鳥がぶんと頭を振る。鋭い嘴がボスに突っ込んできた。しかしボスは鮮やかに槍を振りかぶり、鳥の頭を弾く。
「やめてくれ、かわいい鳥さん。やたら痛めつけたくないんだ。早めに仕留めてやるのが、せめてもの優しさなんだから」
ボスは槍の穂先を、鳥の足にブスリと突き刺した。鳥が頭を振り上げて、ギャアアと雄叫びを上げる。足に傷を負った鳥は動きが固くなるかと思いきや、怒り狂って一層暴れ出す。
ボスの凛とした声が夜の闇に響き渡る。
「飴ちゃん、離れてな」
槍の柄を自分に引き寄せて、彼女は勢いをつけて、鳥の額へと突き立てた。
鳥の絶叫が耳を劈く。俺の頬にピシャッと液体が降り注いできた。生温かい体液が頬を伝い、乾いたワイシャツにぽたぽたと落ちる。
鳥が槍の刺さった頭を振り上げる。槍を握っていたボスまで、足が宙に浮いた。
暗闇に慣れてきた目に、彼女の白っぽいポニーテールがやけにはっきり浮かんで見えた。ボスが鳥の頭を蹴飛ばし、槍を引き抜いて飛び上がる。バネになる脚は長くて華奢で、それでいて力強い。
長い髪が、彼女の動きに合わせて踊る。高く跳ねて降下してくれば、ポニーテールが遅れてついてくる。槍を真下に向けて天から下りてくる姿はまるで、流星がひとつ、夜の闇を切り裂いているみたいだった。
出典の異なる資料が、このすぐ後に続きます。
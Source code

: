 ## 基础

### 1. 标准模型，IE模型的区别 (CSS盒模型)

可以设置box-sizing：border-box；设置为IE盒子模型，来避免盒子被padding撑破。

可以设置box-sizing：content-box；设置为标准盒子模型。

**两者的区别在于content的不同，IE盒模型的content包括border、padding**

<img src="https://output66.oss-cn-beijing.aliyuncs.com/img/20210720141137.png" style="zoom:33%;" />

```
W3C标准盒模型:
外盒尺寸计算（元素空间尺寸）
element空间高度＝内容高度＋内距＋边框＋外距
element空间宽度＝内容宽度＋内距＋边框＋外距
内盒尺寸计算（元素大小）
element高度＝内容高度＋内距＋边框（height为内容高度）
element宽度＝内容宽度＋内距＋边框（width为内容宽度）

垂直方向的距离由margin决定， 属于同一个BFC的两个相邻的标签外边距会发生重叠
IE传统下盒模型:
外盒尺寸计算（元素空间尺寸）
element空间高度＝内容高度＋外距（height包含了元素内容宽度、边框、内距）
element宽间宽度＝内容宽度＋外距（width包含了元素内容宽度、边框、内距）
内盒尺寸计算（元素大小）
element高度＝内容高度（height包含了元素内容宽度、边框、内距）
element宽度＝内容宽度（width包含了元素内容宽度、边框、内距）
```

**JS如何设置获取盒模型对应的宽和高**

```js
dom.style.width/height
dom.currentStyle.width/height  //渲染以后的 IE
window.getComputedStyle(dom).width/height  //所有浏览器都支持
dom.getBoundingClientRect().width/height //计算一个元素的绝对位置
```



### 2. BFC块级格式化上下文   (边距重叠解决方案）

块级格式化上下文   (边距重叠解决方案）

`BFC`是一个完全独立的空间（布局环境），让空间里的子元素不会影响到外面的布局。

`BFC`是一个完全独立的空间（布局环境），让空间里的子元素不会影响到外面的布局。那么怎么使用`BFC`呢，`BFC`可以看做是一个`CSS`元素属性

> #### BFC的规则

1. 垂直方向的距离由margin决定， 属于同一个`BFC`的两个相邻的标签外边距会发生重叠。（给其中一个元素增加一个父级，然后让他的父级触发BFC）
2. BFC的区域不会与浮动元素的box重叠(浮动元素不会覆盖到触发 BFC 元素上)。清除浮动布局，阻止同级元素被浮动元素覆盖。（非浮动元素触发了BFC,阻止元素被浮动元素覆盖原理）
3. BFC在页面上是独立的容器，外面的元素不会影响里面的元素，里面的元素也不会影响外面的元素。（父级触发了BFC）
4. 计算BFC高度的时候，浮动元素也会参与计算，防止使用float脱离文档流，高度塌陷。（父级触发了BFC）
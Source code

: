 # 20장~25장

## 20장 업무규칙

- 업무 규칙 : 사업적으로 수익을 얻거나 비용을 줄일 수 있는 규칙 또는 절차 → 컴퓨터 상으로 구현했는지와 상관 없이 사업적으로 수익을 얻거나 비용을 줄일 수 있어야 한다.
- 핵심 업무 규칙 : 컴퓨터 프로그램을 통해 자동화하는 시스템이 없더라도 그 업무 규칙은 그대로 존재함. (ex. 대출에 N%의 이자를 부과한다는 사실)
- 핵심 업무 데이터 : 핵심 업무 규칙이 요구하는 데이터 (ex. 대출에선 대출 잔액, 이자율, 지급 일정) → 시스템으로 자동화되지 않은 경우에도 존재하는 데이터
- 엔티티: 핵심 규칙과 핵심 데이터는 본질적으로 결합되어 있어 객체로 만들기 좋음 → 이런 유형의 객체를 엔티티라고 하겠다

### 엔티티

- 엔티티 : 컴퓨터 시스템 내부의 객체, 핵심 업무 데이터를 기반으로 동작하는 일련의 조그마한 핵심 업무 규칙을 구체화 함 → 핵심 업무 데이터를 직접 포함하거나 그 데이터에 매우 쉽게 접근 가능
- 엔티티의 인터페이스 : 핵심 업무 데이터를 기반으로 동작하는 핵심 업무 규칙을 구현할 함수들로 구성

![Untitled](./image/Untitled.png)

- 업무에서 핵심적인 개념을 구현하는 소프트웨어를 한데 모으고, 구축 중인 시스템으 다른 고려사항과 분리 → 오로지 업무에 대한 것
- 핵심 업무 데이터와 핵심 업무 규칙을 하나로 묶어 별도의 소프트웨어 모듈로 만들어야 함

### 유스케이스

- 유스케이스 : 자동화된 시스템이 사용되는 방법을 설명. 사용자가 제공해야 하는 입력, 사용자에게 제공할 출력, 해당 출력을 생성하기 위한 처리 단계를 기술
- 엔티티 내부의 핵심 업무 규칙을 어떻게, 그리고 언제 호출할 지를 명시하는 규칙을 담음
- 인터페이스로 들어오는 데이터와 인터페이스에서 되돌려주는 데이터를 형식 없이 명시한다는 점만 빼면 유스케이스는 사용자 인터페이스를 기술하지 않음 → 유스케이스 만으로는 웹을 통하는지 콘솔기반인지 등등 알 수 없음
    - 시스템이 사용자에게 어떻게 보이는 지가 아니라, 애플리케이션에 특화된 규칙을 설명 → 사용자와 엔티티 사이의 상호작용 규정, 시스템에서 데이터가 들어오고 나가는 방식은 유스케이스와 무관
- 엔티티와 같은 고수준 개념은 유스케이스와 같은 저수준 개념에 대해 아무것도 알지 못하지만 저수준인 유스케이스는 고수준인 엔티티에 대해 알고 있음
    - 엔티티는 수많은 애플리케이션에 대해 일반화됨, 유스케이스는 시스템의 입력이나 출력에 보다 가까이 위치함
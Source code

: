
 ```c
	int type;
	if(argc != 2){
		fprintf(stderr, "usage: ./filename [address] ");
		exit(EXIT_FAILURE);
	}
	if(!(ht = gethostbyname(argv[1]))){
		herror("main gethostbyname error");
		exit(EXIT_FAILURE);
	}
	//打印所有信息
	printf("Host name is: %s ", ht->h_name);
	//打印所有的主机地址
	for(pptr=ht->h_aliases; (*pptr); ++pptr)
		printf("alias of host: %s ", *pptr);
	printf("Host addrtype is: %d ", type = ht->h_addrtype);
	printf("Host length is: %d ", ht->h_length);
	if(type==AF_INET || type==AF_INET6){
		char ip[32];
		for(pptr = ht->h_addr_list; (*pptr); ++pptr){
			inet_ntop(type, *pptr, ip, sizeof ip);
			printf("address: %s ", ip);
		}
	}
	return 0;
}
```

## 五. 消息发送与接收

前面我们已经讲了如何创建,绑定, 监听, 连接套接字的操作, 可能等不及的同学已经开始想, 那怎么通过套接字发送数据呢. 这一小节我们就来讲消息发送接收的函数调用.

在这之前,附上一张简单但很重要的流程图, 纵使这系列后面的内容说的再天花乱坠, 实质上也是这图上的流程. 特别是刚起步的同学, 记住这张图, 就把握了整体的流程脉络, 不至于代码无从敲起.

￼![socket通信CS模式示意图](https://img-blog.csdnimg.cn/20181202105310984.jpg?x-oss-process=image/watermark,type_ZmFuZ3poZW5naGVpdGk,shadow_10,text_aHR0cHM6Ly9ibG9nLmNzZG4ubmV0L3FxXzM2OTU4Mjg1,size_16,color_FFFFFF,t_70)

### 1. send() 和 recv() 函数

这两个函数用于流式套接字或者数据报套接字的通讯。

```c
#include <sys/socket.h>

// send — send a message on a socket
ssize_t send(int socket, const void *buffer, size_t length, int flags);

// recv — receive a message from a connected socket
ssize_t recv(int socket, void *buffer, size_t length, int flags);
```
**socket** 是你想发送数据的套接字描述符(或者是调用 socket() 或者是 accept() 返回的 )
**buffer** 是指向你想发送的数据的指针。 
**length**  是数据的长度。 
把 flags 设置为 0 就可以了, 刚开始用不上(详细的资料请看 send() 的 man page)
槍の先が鳥の脳天を直撃する。白金の髪がひらっと靡いて、暗闇の中でそこだけ光って見える。
鳥の頭がぐらっと崩れ落ちる。槍を掴むボスも引きずり下ろされるように沈む。地に叩きつけられる前に槍を抜いて、彼女は座り込む俺の真ん前に着地した。目と鼻の先に引き締まったふくらはぎが降り立ち、後からついてくるように、髪がふわりと舞い降りる。
鳥は地面に伏せて、動かなくなった。ボスが俺に背中を向けたまま、顔をこちらに傾ける。
「怪我はない?」
甘く可憐な小顔には、暗闇でも分かるほど鳥の体液を浴びている。俺は腰に力が入らなくて、立てなかった。